Et dès le coup d’envoi à Lyon, la pression du XV tricolore se fait suffocante sur les Anglais qui sont empêchés de produire le moindre jeu. Malgré un passage à vide au cœur du match où l’Angleterre passe 21 points sans en encaisser aucun, les Français continuent de remonter à force de sang-froid et de détermination, jusqu’à cette pénalité de Thomas Ramos qui offre la victoire 33-31 et la deuxième place dans le Tournoi.
« La pénalité à 800 000€ », titrera la presse, en référence au montant de la prime que touchera la Fédération Française de Rugby pour avoir terminé deuxième du Tournoi (2,8 millions d’Euros) et non troisième (2 millions d’euros).
« C’est un beau Tournoi, un super Tournoi. On a vécu un Tournoi d’enfer. Au sens propre, comme au sens figuré », souffle Fabien Galthié juste après la rencontre. « C’était brûlant, tout le temps ; il n’y avait pas de répit. On était tout le temps sur la brèche. On était parfois sur la cime, parfois sur la tranche.

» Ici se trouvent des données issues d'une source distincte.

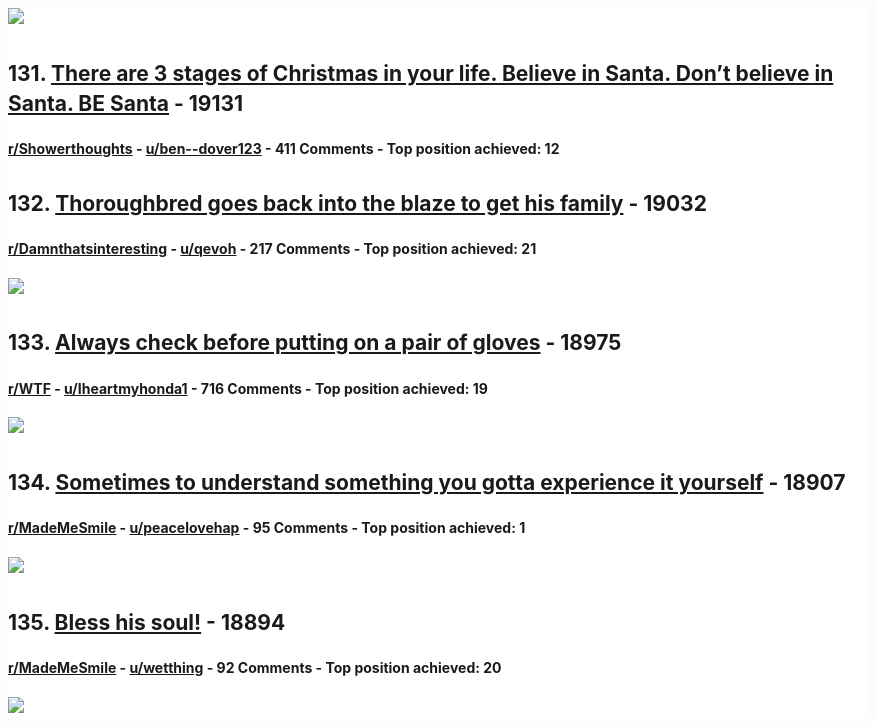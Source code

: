 <a href="https://i.redd.it/ss4kmdqf5vv31.jpg"><img src="https://b.thumbs.redditmedia.com/5tYp78SZDlfvzhqLMdpTiWRuL-KuoLNYJjIJC-de_oM.jpg"></img></a>

## 131. [There are 3 stages of Christmas in your life. Believe in Santa. Don’t believe in Santa. BE Santa](http://reddit.com/r/Showerthoughts/comments/dptsjn/there_are_3_stages_of_christmas_in_your_life/) - 19131
#### [r/Showerthoughts](http://reddit.com/r/Showerthoughts) - [u/ben--dover123](http://reddit.com/u/ben--dover123) - 411 Comments - Top position achieved: 12

## 132. [Thoroughbred goes back into the blaze to get his family](http://reddit.com/r/Damnthatsinteresting/comments/dpf6fw/thoroughbred_goes_back_into_the_blaze_to_get_his/) - 19032
#### [r/Damnthatsinteresting](http://reddit.com/r/Damnthatsinteresting) - [u/qevoh](http://reddit.com/u/qevoh) - 217 Comments - Top position achieved: 21

<a href="https://v.redd.it/j5frgt9xmrv31"><img src="https://a.thumbs.redditmedia.com/tCnjEe3Euxi8EdHHBKVDo_Y_LZgmqjzuWKOLJLI9_C8.jpg"></img></a>

## 133. [Always check before putting on a pair of gloves](http://reddit.com/r/WTF/comments/dpq5rt/always_check_before_putting_on_a_pair_of_gloves/) - 18975
#### [r/WTF](http://reddit.com/r/WTF) - [u/Iheartmyhonda1](http://reddit.com/u/Iheartmyhonda1) - 716 Comments - Top position achieved: 19

<a href="https://i.redd.it/goksrsidnwv31.png"><img src="https://b.thumbs.redditmedia.com/X7-PnXNwao-9vyBXSL4AgLjaJT1FCdWHDpwjFYqWc2s.jpg"></img></a>

## 134. [Sometimes to understand something you gotta experience it yourself](http://reddit.com/r/MadeMeSmile/comments/dpsa8g/sometimes_to_understand_something_you_gotta/) - 18907
#### [r/MadeMeSmile](http://reddit.com/r/MadeMeSmile) - [u/peacelovehap](http://reddit.com/u/peacelovehap) - 95 Comments - Top position achieved: 1

<a href="https://i.redd.it/18n1kys1exv31.png"><img src="https://b.thumbs.redditmedia.com/mqa4FcSTGisVandx5uMNw8Xn4VB9SXbrHXzykzA__sg.jpg"></img></a>

## 135. [Bless his soul!](http://reddit.com/r/MadeMeSmile/comments/dpk8pp/bless_his_soul/) - 18894
#### [r/MadeMeSmile](http://reddit.com/r/MadeMeSmile) - [u/wetthing](http://reddit.com/u/wetthing) - 92 Comments - Top position achieved: 20

<a href="https://i.redd.it/w5qhnjxwztv31.png"><img src="https://b.thumbs.redditmedia.com/AuAsbRBR1WWtmfG3sybbpoHS5xXSSzuIofj_FG_wxBc.jpg"></img></a>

« Il fallait être solide et les gars ont été super solides. Je parle des joueurs, je parle du staff. A un moment, il fallait que nous aussi on apporte de la puissance quand on sentait que les gars en manquaient un peu, qu’ils doutaient, qu’ils étaient un peu chahutés. C’est ce qui me touche plus : quand les joueurs sont chahutés.
« Parce que si on les prend, on a envie de vivre des bons moments et pas des moments douloureux. On se sentait coupables avec le staff de vivre ces moments-là et on a tout fait pour que ça ne dure pas. Et eux étaient prêts aussi à faire en sorte que ça ne dure pas. On a vécu autre chose, mais c’était d’enfer. C’est pas mal, d’enfer. On est passé par tous les états d’âme. »
Si la France n’a pas remporté la Palme d’or comme l’excellent film Anatomie d’une chute, elle mérite amplement, elle aussi son Oscar de meilleur scénario original.